• Entries shown:
+-------+

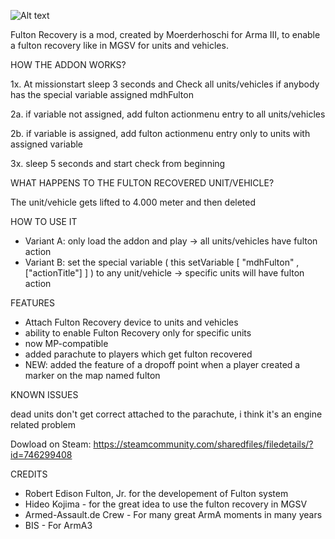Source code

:  ![Alt text](https://images.steamusercontent.com/ugc/2500151322111054971/34B23C808231D6860FD56FF67A350FD1585094AF/)

Fulton Recovery is a mod, created by Moerderhoschi for Arma III, to enable a fulton recovery like in MGSV for units and vehicles.

HOW THE ADDON WORKS?

1x. At missionstart sleep 3 seconds and Check all units/vehicles if anybody has the special variable assigned mdhFulton

2a. if variable not assigned, add fulton actionmenu entry to all units/vehicles

2b. if variable is assigned, add fulton actionmenu entry only to units with assigned variable

3x. sleep 5 seconds and start check from beginning

WHAT HAPPENS TO THE FULTON RECOVERED UNIT/VEHICLE?

The unit/vehicle gets lifted to 4.000 meter and then deleted

HOW TO USE IT
- Variant A: only load the addon and play -> all units/vehicles have fulton action
- Variant B: set the special variable ( this setVariable [ "mdhFulton" , ["actionTitle"] ] ) to any unit/vehicle -> specific units will have fulton action

FEATURES
- Attach Fulton Recovery device to units and vehicles
- ability to enable Fulton Recovery only for specific units
- now MP-compatible
- added parachute to players which get fulton recovered
- NEW: added the feature of a dropoff point when a player created a marker on the map named fulton

KNOWN ISSUES

dead units don't get correct attached to the parachute, i think it's an engine related problem

Dowload on Steam: https://steamcommunity.com/sharedfiles/filedetails/?id=746299408

CREDITS
- Robert Edison Fulton, Jr. for the developement of Fulton system
- Hideo Kojima - for the great idea to use the fulton recovery in MGSV
- Armed-Assault.de Crew - For many great ArmA moments in many years
- BIS - For ArmA3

+-------+

• What to work on: Show all lines from the data above in which the word "Variant" appears.

• Exercise output:
- Variant A: only load the addon and play -> all units/vehicles have fulton action
- Variant B: set the special variable ( this setVariable [ "mdhFulton" , ["actionTitle"] ] ) to any unit/vehicle -> specific units will have fulton action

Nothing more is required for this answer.